(Source texts of formatted documents)
---
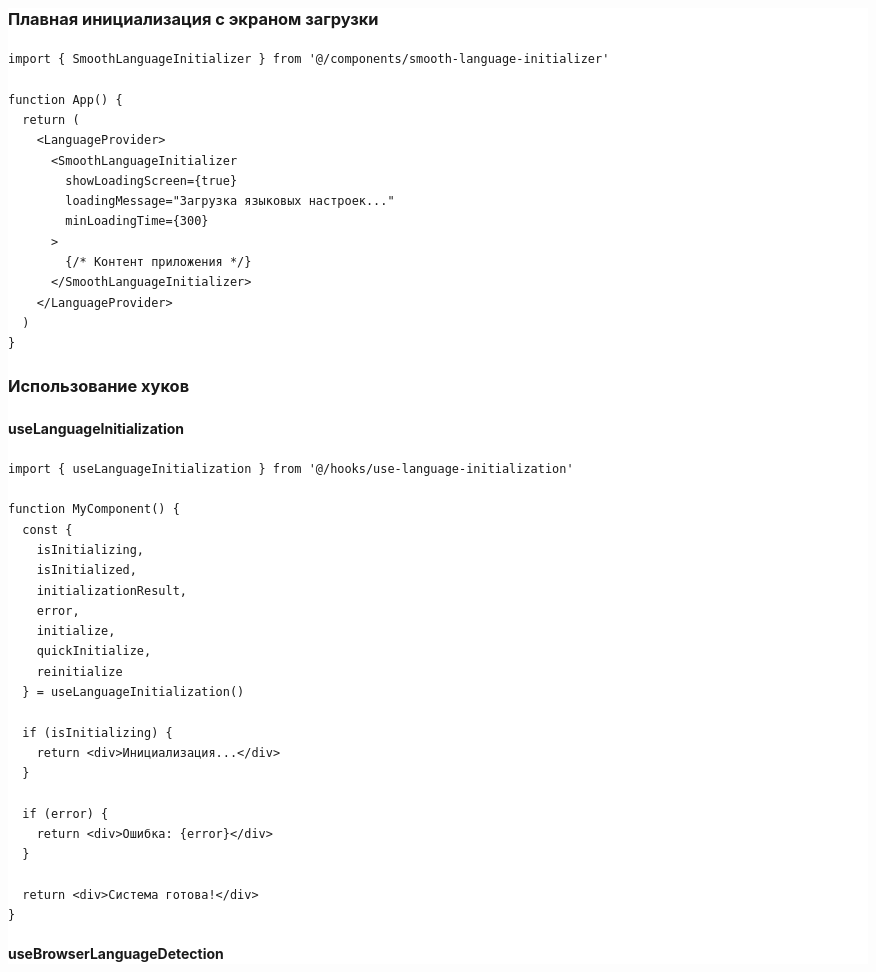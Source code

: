 ### Плавная инициализация с экраном загрузки

```tsx
import { SmoothLanguageInitializer } from '@/components/smooth-language-initializer'

function App() {
  return (
    <LanguageProvider>
      <SmoothLanguageInitializer
        showLoadingScreen={true}
        loadingMessage="Загрузка языковых настроек..."
        minLoadingTime={300}
      >
        {/* Контент приложения */}
      </SmoothLanguageInitializer>
    </LanguageProvider>
  )
}
```

### Использование хуков

#### useLanguageInitialization

```tsx
import { useLanguageInitialization } from '@/hooks/use-language-initialization'

function MyComponent() {
  const {
    isInitializing,
    isInitialized,
    initializationResult,
    error,
    initialize,
    quickInitialize,
    reinitialize
  } = useLanguageInitialization()

  if (isInitializing) {
    return <div>Инициализация...</div>
  }

  if (error) {
    return <div>Ошибка: {error}</div>
  }

  return <div>Система готова!</div>
}
```

#### useBrowserLanguageDetection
---
▶ **The problem**
When you output the entries, keep each line exactly as it is and leave out any pictures.

▶ **Result of this exercise**
Source code

: ### Плавная инициализация с экраном загрузки

```tsx
import { SmoothLanguageInitializer } from '@/components/smooth-language-initializer'

function App() {
  return (
    <LanguageProvider>
      <SmoothLanguageInitializer
        showLoadingScreen={true}
        loadingMessage="Загрузка языковых настроек..."
        minLoadingTime={300}
      >
        {/* Контент приложения */}
      </SmoothLanguageInitializer>
    </LanguageProvider>
  )
}
```

### Использование хуков

#### useLanguageInitialization

```tsx
import { useLanguageInitialization } from '@/hooks/use-language-initialization'

function MyComponent() {
  const {
    isInitializing,
    isInitialized,
    initializationResult,
    error,
    initialize,
    quickInitialize,
    reinitialize
  } = useLanguageInitialization()

  if (isInitializing) {
    return <div>Инициализация...</div>
  }

  if (error) {
    return <div>Ошибка: {error}</div>
  }

  return <div>Система готова!</div>
}
```

#### useBrowserLanguageDetection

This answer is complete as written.